The present invention relates to communication systems wherein WEB servers are hosted in a server farm connected to the Internet network, and relates in particular to a system for monitoring the availability of a path through the server farm between a user and any one of the WEB servers.
Today, a server farm typically includes a scalable infrastructure and all the facilities and resources needed to enable users to easily access a number of services. Generally, such resources are located in premises owned by a data processing equipment provider such as the IBM Corporation.
Most server farms are used today to host WEB servers of one or several customers. The network architecture of such a server farm typically includes at least two main parts: a local network to which the customer WEB servers are connected, and an Internet front-end that connects this local network to the Internet. The local network comprises different kinds of components such as Internet Access routers, Bandwidth controllers, switches and Firewalls through which requests from the users connected to the Internet are routed. The server farm is connected to the Internet via multiple links supported by Internet Service Provider (ISP) routers.
- SUMMARY OF THE INVENTION
When contracting with customers for hosting their WEB servers, the owner of the server often farm commits to Service Level Agreements, which means that the server farm owner agrees to provide full availability of connectivity to the customer servers as well as low delay on the connections to these servers. To achieve this goal, it is necessary for the server farm provider to continually monitor the availability of the hosted WEB servers and also to measure their response times.
Accordingly, an object of the invention is to provide an in situ control system for periodically monitoring the availability of the server farm resources within a communication system wherein the WEB servers of a customer are hosted in a server farm.
Another object of the invention is to provide an in situ control system for periodically measuring the response time of a path between a user and WEB server hosted in a server farm.

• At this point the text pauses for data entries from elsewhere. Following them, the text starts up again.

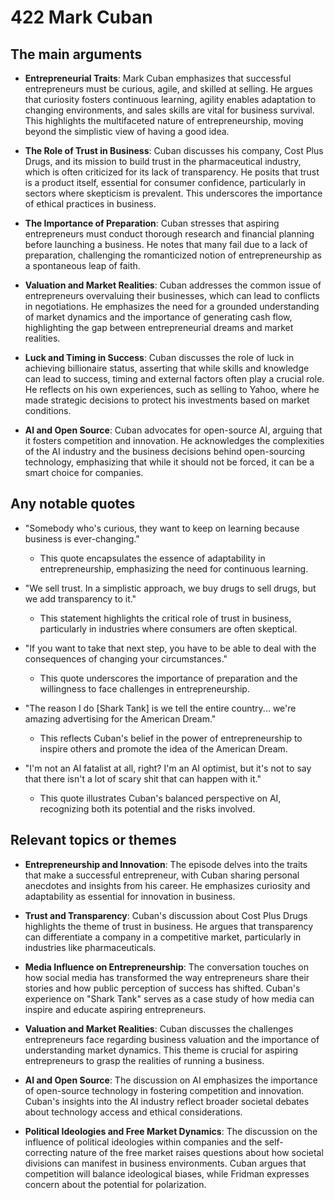 # 422 Mark Cuban

## The main arguments

- **Entrepreneurial Traits**: Mark Cuban emphasizes that successful entrepreneurs must be curious, agile, and skilled at selling. He argues that curiosity fosters continuous learning, agility enables adaptation to changing environments, and sales skills are vital for business survival. This highlights the multifaceted nature of entrepreneurship, moving beyond the simplistic view of having a good idea.

- **The Role of Trust in Business**: Cuban discusses his company, Cost Plus Drugs, and its mission to build trust in the pharmaceutical industry, which is often criticized for its lack of transparency. He posits that trust is a product itself, essential for consumer confidence, particularly in sectors where skepticism is prevalent. This underscores the importance of ethical practices in business.

- **The Importance of Preparation**: Cuban stresses that aspiring entrepreneurs must conduct thorough research and financial planning before launching a business. He notes that many fail due to a lack of preparation, challenging the romanticized notion of entrepreneurship as a spontaneous leap of faith.

- **Valuation and Market Realities**: Cuban addresses the common issue of entrepreneurs overvaluing their businesses, which can lead to conflicts in negotiations. He emphasizes the need for a grounded understanding of market dynamics and the importance of generating cash flow, highlighting the gap between entrepreneurial dreams and market realities.

- **Luck and Timing in Success**: Cuban discusses the role of luck in achieving billionaire status, asserting that while skills and knowledge can lead to success, timing and external factors often play a crucial role. He reflects on his own experiences, such as selling to Yahoo, where he made strategic decisions to protect his investments based on market conditions.

- **AI and Open Source**: Cuban advocates for open-source AI, arguing that it fosters competition and innovation. He acknowledges the complexities of the AI industry and the business decisions behind open-sourcing technology, emphasizing that while it should not be forced, it can be a smart choice for companies.

## Any notable quotes

- "Somebody who's curious, they want to keep on learning because business is ever-changing."
  - This quote encapsulates the essence of adaptability in entrepreneurship, emphasizing the need for continuous learning.

- "We sell trust. In a simplistic approach, we buy drugs to sell drugs, but we add transparency to it."
  - This statement highlights the critical role of trust in business, particularly in industries where consumers are often skeptical.

- "If you want to take that next step, you have to be able to deal with the consequences of changing your circumstances."
  - This quote underscores the importance of preparation and the willingness to face challenges in entrepreneurship.

- "The reason I do [Shark Tank] is we tell the entire country... we're amazing advertising for the American Dream."
  - This reflects Cuban's belief in the power of entrepreneurship to inspire others and promote the idea of the American Dream.

- "I'm not an AI fatalist at all, right? I'm an AI optimist, but it's not to say that there isn't a lot of scary shit that can happen with it."
  - This quote illustrates Cuban's balanced perspective on AI, recognizing both its potential and the risks involved.

## Relevant topics or themes

- **Entrepreneurship and Innovation**: The episode delves into the traits that make a successful entrepreneur, with Cuban sharing personal anecdotes and insights from his career. He emphasizes curiosity and adaptability as essential for innovation in business.

- **Trust and Transparency**: Cuban's discussion about Cost Plus Drugs highlights the theme of trust in business. He argues that transparency can differentiate a company in a competitive market, particularly in industries like pharmaceuticals.

- **Media Influence on Entrepreneurship**: The conversation touches on how social media has transformed the way entrepreneurs share their stories and how public perception of success has shifted. Cuban's experience on "Shark Tank" serves as a case study of how media can inspire and educate aspiring entrepreneurs.

- **Valuation and Market Realities**: Cuban discusses the challenges entrepreneurs face regarding business valuation and the importance of understanding market dynamics. This theme is crucial for aspiring entrepreneurs to grasp the realities of running a business.

- **AI and Open Source**: The discussion on AI emphasizes the importance of open-source technology in fostering competition and innovation. Cuban's insights into the AI industry reflect broader societal debates about technology access and ethical considerations.

- **Political Ideologies and Free Market Dynamics**: The discussion on the influence of political ideologies within companies and the self-correcting nature of the free market raises questions about how societal divisions can manifest in business environments. Cuban argues that competition will balance ideological biases, while Fridman expresses concern about the potential for polarization.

BRIEF DESCRIPTION OF THE DRAWINGS
The invention relates therefore to a control system in a communication system comprising a server farm connected by means of Internet Service Provider (ISP) routers to the Internet network or the like, wherein the server farm includes at least a customer WEB server and server farm resources enabling any user connected to the Internet network to access the customer WEB server by using the server farm resources, such a control system including at least one Service Level Agreement (SLA) server for periodically monitoring the availability of a path to be used by the user to access the WEB server.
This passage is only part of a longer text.